Main memory 805 can also be used for storing temporary variables or
other intermediate information during execution of instructions by
the processor 803. The computing system 800 may further include a
read only memory (ROM) 807 or other static storage device coupled
to the bus 801 for storing static information and instructions for
the processor 803. A storage device 809, such as a magnetic disk or
optical disk, is coupled to the bus 801 for persistently storing
information and instructions.
[0059] The computing system 800 may be coupled via the bus 801 to a
display 811, such as a liquid crystal display, or active matrix
display, for displaying information to a user. An input device 813,
such as a keyboard including alphanumeric and other keys, may be
coupled to the bus 801 for communicating information and command
selections to the processor 803. The input device 813 can include a
cursor control, such as a mouse, a trackball, or cursor direction
keys, for communicating direction information and command
selections to the processor 803 and for controlling cursor movement
on the display 811.
[0060] According to various embodiments of the invention, the
processes described herein can be provided by the computing system
800 in response to the processor 803 executing an arrangement of
instructions contained in main memory 805. Such instructions can be
read into main memory 805 from another computer-readable medium,
such as the storage device 809. Execution of the arrangement of
instructions contained in main memory 805 causes the processor 803
to perform the process steps described herein. One or more
processors in a multi-processing arrangement may also be employed
to execute the instructions contained in main memory 805. In
alternative embodiments, hard-wired circuitry may be used in place
of or in combination with software instructions to implement the
embodiment of the invention. In another example, reconfigurable
hardware such as Field Programmable Gate Arrays (FPGAs) can be
used, in which the functionality and connection topology of its
logic gates are customizable at run-time, typically by programming
memory look up tables. Thus, embodiments of the invention are not
limited to any specific combination of hardware circuitry and
software.
[0061] The computing system 800 also includes at least one
communication interface 815 coupled to bus 801. The communication
interface 815 provides a two-way data communication coupling to a
network link (not shown). The communication interface 815 sends and
receives electrical, electromagnetic, or optical signals that carry
digital data streams representing various types of information.

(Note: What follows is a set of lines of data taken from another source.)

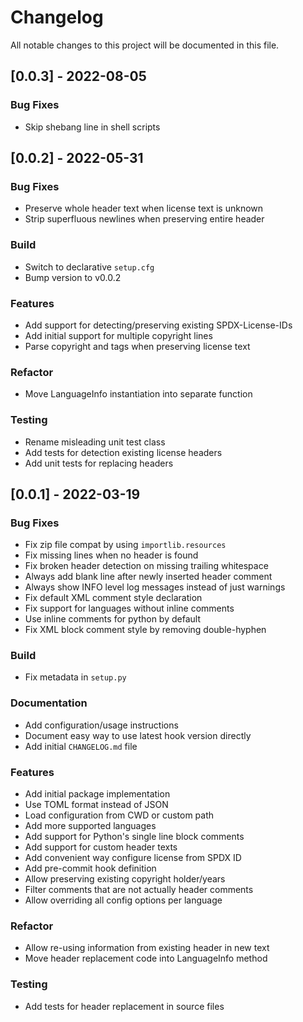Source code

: # Changelog

All notable changes to this project will be documented in this file.

## [0.0.3] - 2022-08-05

### Bug Fixes

- Skip shebang line in shell scripts

## [0.0.2] - 2022-05-31

### Bug Fixes

- Preserve whole header text when license text is unknown
- Strip superfluous newlines when preserving entire header

### Build

- Switch to declarative `setup.cfg`
- Bump version to v0.0.2

### Features

- Add support for detecting/preserving existing SPDX-License-IDs
- Add initial support for multiple copyright lines
- Parse copyright and tags when preserving license text

### Refactor

- Move LanguageInfo instantiation into separate function

### Testing

- Rename misleading unit test class
- Add tests for detection existing license headers
- Add unit tests for replacing headers

## [0.0.1] - 2022-03-19

### Bug Fixes

- Fix zip file compat by using `importlib.resources`
- Fix missing lines when no header is found
- Fix broken header detection on missing trailing whitespace
- Always add blank line after newly inserted header comment
- Always show INFO level log messages instead of just warnings
- Fix default XML comment style declaration
- Fix support for languages without inline comments
- Use inline comments for python by default
- Fix XML block comment style by removing double-hyphen

### Build

- Fix metadata in `setup.py`

### Documentation

- Add configuration/usage instructions
- Document easy way to use latest hook version directly
- Add initial `CHANGELOG.md` file

### Features

- Add initial package implementation
- Use TOML format instead of JSON
- Load configuration from CWD or custom path
- Add more supported languages
- Add support for Python's single line block comments
- Add support for custom header texts
- Add convenient way configure license from SPDX ID
- Add pre-commit hook definition
- Allow preserving existing copyright holder/years
- Filter comments that are not actually header comments
- Allow overriding all config options per language

### Refactor

- Allow re-using information from existing header in new text
- Move header replacement code into LanguageInfo method

### Testing

- Add tests for header replacement in source files

<!-- generated by git-cliff -->
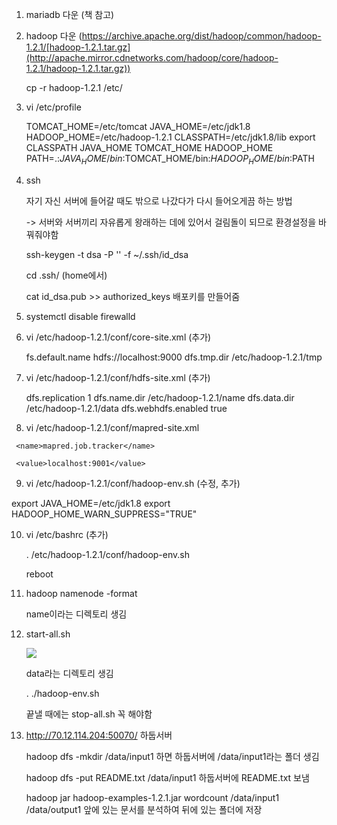 1. mariadb 다운 (책 참고)

   

2. hadoop 다운 (https://archive.apache.org/dist/hadoop/common/hadoop-1.2.1/[hadoop-1.2.1.tar.gz](http://apache.mirror.cdnetworks.com/hadoop/core/hadoop-1.2.1/hadoop-1.2.1.tar.gz))

   cp -r hadoop-1.2.1 /etc/

   

3. vi /etc/profile

   TOMCAT_HOME=/etc/tomcat
   JAVA_HOME=/etc/jdk1.8
   HADOOP_HOME=/etc/hadoop-1.2.1
   CLASSPATH=/etc/jdk1.8/lib
   export CLASSPATH JAVA_HOME TOMCAT_HOME HADOOP_HOME
   PATH=.:$JAVA_HOME/bin:$TOMCAT_HOME/bin:$HADOOP_HOME/bin:$PATH

   

4. ssh 

   자기 자신 서버에 들어갈 때도 밖으로 나갔다가 다시 들어오게끔 하는 방법

   -> 서버와 서버끼리 자유롭게 왕래하는 데에 있어서 걸림돌이 되므로 환경설정을 바꿔줘야함

   ssh-keygen -t dsa -P '' -f ~/.ssh/id_dsa

   cd .ssh/ (home에서)

   cat id_dsa.pub >> authorized_keys 배포키를 만들어줌



5. systemctl disable firewalld



6. vi /etc/hadoop-1.2.1/conf/core-site.xml (추가)

   <configuration>
   <property>
     <name>fs.default.name</name>
     <value>hdfs://localhost:9000</value>
   </property>
   <property>
     <name>dfs.tmp.dir</name>
     <value>/etc/hadoop-1.2.1/tmp</value>
   </property>
   </configuration>



7. vi /etc/hadoop-1.2.1/conf/hdfs-site.xml (추가)

   <configuration>
   <property>
     <name>dfs.replication</name>
     <value>1</value>
   </property>
   <property>
     <name>dfs.name.dir</name>
     <value>/etc/hadoop-1.2.1/name</value>
   </property>
   <property>
     <name>dfs.data.dir</name>
     <value>/etc/hadoop-1.2.1/data</value>
   </property>
   <property>
     <name>dfs.webhdfs.enabled</name>
     <value>true</value>
   </property>
   </configuration>

   

8.  vi /etc/hadoop-1.2.1/conf/mapred-site.xml

   <configuration>

   <property>

     <name>mapred.job.tracker</name>

     <value>localhost:9001</value>

   </property>

   </configuration>

   

9.  vi /etc/hadoop-1.2.1/conf/hadoop-env.sh (수정, 추가)

   export JAVA_HOME=/etc/jdk1.8
   export HADOOP_HOME_WARN_SUPPRESS="TRUE"

   

10. vi /etc/bashrc (추가)

    . /etc/hadoop-1.2.1/conf/hadoop-env.sh

    reboot



11. hadoop namenode -format

    name이라는 디렉토리 생김



12. start-all.sh

    ![](C:\Users\student\Desktop\소희\hadoop.PNG)

    data라는 디렉토리 생김

    . ./hadoop-env.sh

    끝낼 때에는 stop-all.sh 꼭 해야함



13. http://70.12.114.204:50070/ 하둡서버

    hadoop dfs -mkdir /data/input1 하면 하둡서버에 /data/input1라는 폴더 생김

    hadoop dfs -put README.txt /data/input1 하둡서버에 README.txt 보냄

    hadoop jar hadoop-examples-1.2.1.jar wordcount /data/input1 /data/output1 앞에 있는 문서를 분석하여 뒤에 있는 폴더에 저장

Further, the communication interface 815 can include peripheral
interface devices, such as a Universal Serial Bus (USB) interface,
a PCMCIA (Personal Computer Memory Card International Association)
interface, etc.
[0062] The processor 803 may execute the transmitted code while
being received and/or store the code in the storage device 809, or
other non-volatile storage for later execution. In this manner, the
computing system 800 may obtain application code in the form of a
carrier wave.
[0063] The term "computer-readable medium" as used herein refers to
any medium that participates in providing instructions to the
processor 803 for execution. Such a medium may take many forms,
including but not limited to non-volatile media, volatile media,
and transmission media. Non-volatile media include, for example,
optical or magnetic disks, such as the storage device 809. Volatile
media include dynamic memory, such as main memory 805. Transmission
media include coaxial cables, copper wire and fiber optics,
including the wires that comprise the bus 801. Transmission media
can also take the form of acoustic, optical, or electromagnetic
waves, such as those generated during radio frequency (RF) and
infrared (IR) data communications. Common forms of
computer-readable media include, for example, a floppy disk, a
flexible disk, hard disk, magnetic tape, any other magnetic medium,
a CD-ROM, CDRW, DVD, any other optical medium, punch cards, paper
tape, optical mark sheets, any other physical medium with patterns
of holes or other optically recognizable indicia, a RAM, a PROM,
and EPROM, a FLASH-EPROM, any other memory chip or cartridge, a
carrier wave, or any other medium from which a computer can
read.
[0064] Various forms of computer-readable media may be involved in
providing instructions to a processor for execution. For example,
the instructions for carrying out at least part of the invention
may initially be borne on a magnetic disk of a remote computer. In
such a scenario, the remote computer loads the instructions into
main memory and sends the instructions over a telephone line using
a modem. A modem of a local system receives the data on the
telephone line and uses an infrared transmitter to convert the data
to an infrared signal and transmit the infrared signal to a
portable computing device, such as a personal digital assistant
(PDA) or a laptop. An infrared detector on the portable computing
device receives the information and instructions borne by the
infrared signal and places the data on a bus. The bus conveys the
data to main memory, from which a processor retrieves and executes
the instructions. The instructions received by main memory can
optionally be stored on storage device either before or after
execution by processor.
[0065] FIGS. 9A and 9B are diagrams of different cellular mobile
phone systems capable of supporting various embodiments of the
invention. FIGS. 9A and 9B show exemplary cellular mobile phone
systems each with both mobile station (e.g., handset) and base
station having a transceiver installed (as part of a Digital Signal
Processor (DSP)), hardware, software, an integrated circuit, and/or
a semiconductor device in the base station and mobile station). By
way of example, the radio network supports Second and Third
Generation (2G and 3G) services as defined by the International
Telecommunications Union (ITU) for International Mobile
Telecommunications 2000 (IMT-2000). For the purposes of
explanation, the carrier and channel selection capability of the
radio network is explained with respect to a cdma2000 architecture.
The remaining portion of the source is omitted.